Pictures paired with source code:
★ ★ ★

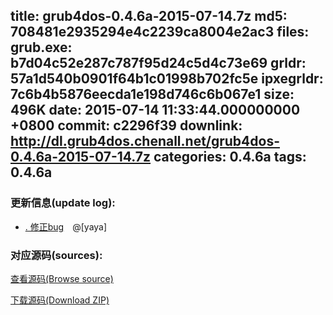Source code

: title: grub4dos-0.4.6a-2015-07-14.7z
md5: 708481e2935294e4c2239ca8004e2ac3
files:
  grub.exe: b7d04c52e287c787f95d24c5d4c73e69
  grldr: 57a1d540b0901f64b1c01998b702fc5e
  ipxegrldr: 7c6b4b5876eecda1e198d746c6b067e1
size: 496K
date: 2015-07-14 11:33:44.000000000 +0800
commit: c2296f39
downlink: http://dl.grub4dos.chenall.net/grub4dos-0.4.6a-2015-07-14.7z
categories: 0.4.6a
tags: 0.4.6a
---


### 更新信息(update log):
  * [﻿. 修正bug](https://github.com/chenall/grub4dos/commit/c2296f39de32ecf9fa8e08af6e94b36c465d0319)　@[yaya]

### 对应源码(sources):
  [查看源码(Browse source)](https://github.com/chenall/grub4dos/tree/c2296f39de32ecf9fa8e08af6e94b36c465d0319)

  [下载源码(Download ZIP)](https://github.com/chenall/grub4dos/archive/c2296f39de32ecf9fa8e08af6e94b36c465d0319.zip)
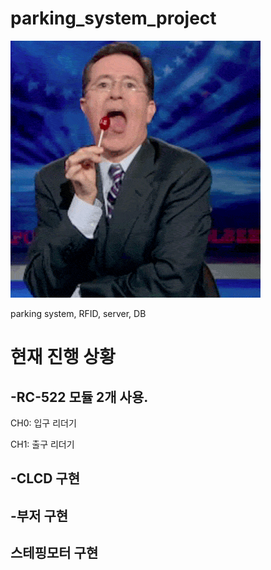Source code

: # parking_system_project
![](놀릴때.gif)

parking system, RFID, server, DB


현재 진행 상황
================================================



-RC-522 모듈 2개 사용.
------------------------------------------------
CH0: 입구 리더기

CH1: 출구 리더기


-CLCD 구현
------------------------------------------------



-부저 구현
------------------------------------------------

스테핑모터 구현
------------------------------------------------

★ ★ ★

Skip the pictures, then return the rest of the data exactly.

- [Response area]
Source code

: title: grub4dos-0.4.6a-2015-07-14.7z
md5: 708481e2935294e4c2239ca8004e2ac3
files:
  grub.exe: b7d04c52e287c787f95d24c5d4c73e69
  grldr: 57a1d540b0901f64b1c01998b702fc5e
  ipxegrldr: 7c6b4b5876eecda1e198d746c6b067e1
size: 496K
date: 2015-07-14 11:33:44.000000000 +0800
commit: c2296f39
downlink: http://dl.grub4dos.chenall.net/grub4dos-0.4.6a-2015-07-14.7z
categories: 0.4.6a
tags: 0.4.6a
---


### 更新信息(update log):
  * [﻿. 修正bug](https://github.com/chenall/grub4dos/commit/c2296f39de32ecf9fa8e08af6e94b36c465d0319)　@[yaya]

### 对应源码(sources):
  [查看源码(Browse source)](https://github.com/chenall/grub4dos/tree/c2296f39de32ecf9fa8e08af6e94b36c465d0319)

  [下载源码(Download ZIP)](https://github.com/chenall/grub4dos/archive/c2296f39de32ecf9fa8e08af6e94b36c465d0319.zip)
Source code

: # parking_system_project
![](놀릴때.gif)

parking system, RFID, server, DB


현재 진행 상황
================================================



-RC-522 모듈 2개 사용.
------------------------------------------------
CH0: 입구 리더기

CH1: 출구 리더기


-CLCD 구현
------------------------------------------------



-부저 구현
------------------------------------------------

스테핑모터 구현
------------------------------------------------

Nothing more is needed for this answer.